Your objective:
Among these entries, count the lines containing the word "multiple" and answer with only the number.

Dataset content:
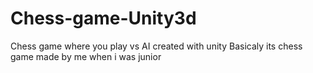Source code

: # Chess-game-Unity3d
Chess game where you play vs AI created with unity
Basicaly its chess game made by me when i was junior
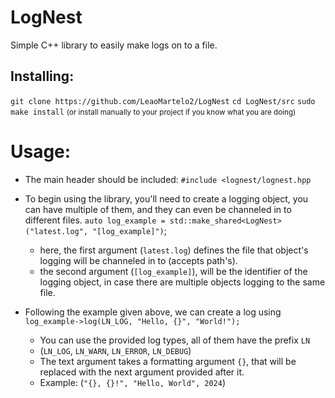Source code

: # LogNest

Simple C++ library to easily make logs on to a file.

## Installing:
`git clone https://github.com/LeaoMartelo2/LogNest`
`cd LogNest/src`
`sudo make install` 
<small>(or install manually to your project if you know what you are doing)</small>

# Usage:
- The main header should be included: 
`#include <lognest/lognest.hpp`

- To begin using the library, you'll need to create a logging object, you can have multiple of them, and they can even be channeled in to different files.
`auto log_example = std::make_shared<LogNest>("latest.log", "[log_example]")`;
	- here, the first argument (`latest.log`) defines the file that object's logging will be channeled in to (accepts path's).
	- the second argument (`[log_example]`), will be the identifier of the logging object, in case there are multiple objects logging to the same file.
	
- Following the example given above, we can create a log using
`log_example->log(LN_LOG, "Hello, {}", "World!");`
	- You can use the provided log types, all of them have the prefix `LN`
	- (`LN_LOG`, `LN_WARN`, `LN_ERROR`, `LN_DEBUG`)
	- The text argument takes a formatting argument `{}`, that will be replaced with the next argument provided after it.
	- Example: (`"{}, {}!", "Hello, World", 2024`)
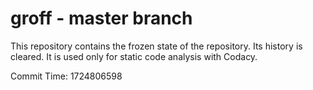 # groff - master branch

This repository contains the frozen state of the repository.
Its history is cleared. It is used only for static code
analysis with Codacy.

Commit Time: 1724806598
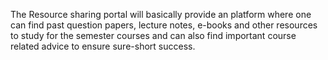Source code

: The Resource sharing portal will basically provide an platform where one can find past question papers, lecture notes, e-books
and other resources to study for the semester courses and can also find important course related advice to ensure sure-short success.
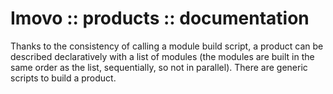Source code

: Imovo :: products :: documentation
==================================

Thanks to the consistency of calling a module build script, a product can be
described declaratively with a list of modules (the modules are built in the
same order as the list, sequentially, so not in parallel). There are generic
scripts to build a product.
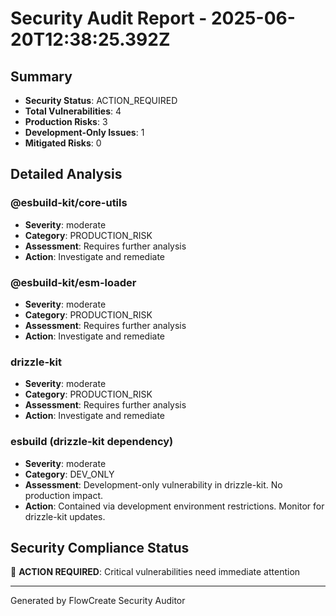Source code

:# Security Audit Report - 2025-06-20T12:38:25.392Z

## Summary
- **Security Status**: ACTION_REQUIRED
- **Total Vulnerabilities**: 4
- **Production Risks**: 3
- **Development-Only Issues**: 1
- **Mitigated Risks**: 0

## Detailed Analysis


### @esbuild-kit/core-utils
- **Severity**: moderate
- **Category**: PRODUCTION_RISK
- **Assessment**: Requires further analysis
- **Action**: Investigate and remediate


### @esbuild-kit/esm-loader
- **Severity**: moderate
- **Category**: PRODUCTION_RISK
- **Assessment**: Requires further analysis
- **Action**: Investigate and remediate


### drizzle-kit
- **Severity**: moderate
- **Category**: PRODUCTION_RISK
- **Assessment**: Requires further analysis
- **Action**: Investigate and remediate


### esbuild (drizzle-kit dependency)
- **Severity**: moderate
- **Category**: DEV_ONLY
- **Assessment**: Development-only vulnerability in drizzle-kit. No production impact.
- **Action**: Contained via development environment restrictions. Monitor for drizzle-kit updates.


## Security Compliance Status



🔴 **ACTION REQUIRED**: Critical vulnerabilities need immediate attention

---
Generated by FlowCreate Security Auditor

Solution for this problem:
2